¡Extranjeros!
Sobre la vereda
estrecha y gris, las luces mortecinas lo individualizaban con la cabeza gacha
cargada sobre sus hombros. Las putas en sus paradas, se lo pasaban unas a otras,
tomándolo del brazo. Era la carrera de postas de un ebrio. Cuando se terminaban
las putas el hombre caía recogido sobre sí mismo. Esa rutina se repitió, tanto,
que pasó a formar parte del paisaje y de las acciones mecánicas.
Su lenguaje brotaba
húmedo, arrastrando saliva. Los que lo rodeaban, desconocían si se trataba de
otro idioma, o simplemente de los berrinches de la embriaguez. Los transeúntes
lo esquivaban como si se tratase de un bulto.
Él, maldecía
cuando sus pupilas extraviaban la niebla, porque lo arrojaban en ese mundo
desconocido, tan patético. Miraba con reproche la caca de paloma, estacionada
como tropel sobre el abrigo, un capote miserable.
Al estar en
condiciones de sentarse, apoyaba la espalda contra el muro y estiraba las
piernas, al lado colocaba la gorra y rasgueaba una guitarrita de juguete. La
última puta, era la que entre cliente y cliente, le echaba una mirada.
Él insultaba a
esos extranjeros, por no interesarse en las rimas que intentaba modular. Con
las horas, algunas monedas quedaban en la gorra, las más, puestas por las
mismas mujeres luego de cumplir un servicio.
Balanceándose,
aprisionándolo con una de sus manos, tomaba el dinero. Deslizaba su espalda
hasta acostarse en la vereda, daba media vuelta, se arrodillaba y trepaba,
apoyándose en sus antebrazos con los puños cerrados, hasta quedar de pie.
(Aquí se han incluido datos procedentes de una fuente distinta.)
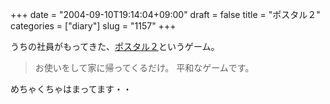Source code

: +++
date = "2004-09-10T19:14:04+09:00"
draft = false
title = "ポスタル２"
categories = ["diary"]
slug = "1157"
+++

うちの社員がもってきた、<a href="http://www.micromouse.co.jp/wgame/postal2.htm" target="_blank">ポスタル２</a>というゲーム。
<blockquote>お使いをして家に帰ってくるだけ。
平和なゲームです。</blockquote>
めちゃくちゃはまってます・・
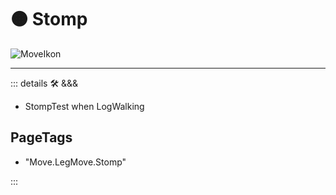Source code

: # 🟠 <move>Stomp</move>

![MoveIkon](/Move/Move_Ikon.png)














---

<!-- =================================================== -->
<!-- =================================================== -->
<!-- =================================================== -->
<!-- =================================================== -->
<!-- =================================================== -->
::: details 🛠 <dev>&&&</dev>



- StompTest when LogWalking



<h2>PageTags</h2>

- "Move.LegMove.Stomp"

:::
Con
pasos cortitos y cada tanto trotando, entraba al boliche y ponía las monedas
sobre el mostrador. A cambio y sin palabras, recibía una petaca abierta de un
aguardiente indescifrable con reminiscencia a ajenjo. El primer trago,
desesperado, lo bebía en el interior. Sin terminar de caer, mostrando una
sonrisa apacible, buscaba a trancos la calle para enfocarse con el poco sol. Apuntalándose
sobre una columna de alumbrado, liquidaba el resto.
Era entonces,
cuando recuperaba las caricias prodigadas por las manos suaves de su compañera,
y aquel paseo de enamorados, los besos profundos, una lucha de lenguas para
reconocer en detalle el otro paladar. De golpe, y solo por un instante, un minúsculo
rayo de sobriedad, quebraba aquel placer.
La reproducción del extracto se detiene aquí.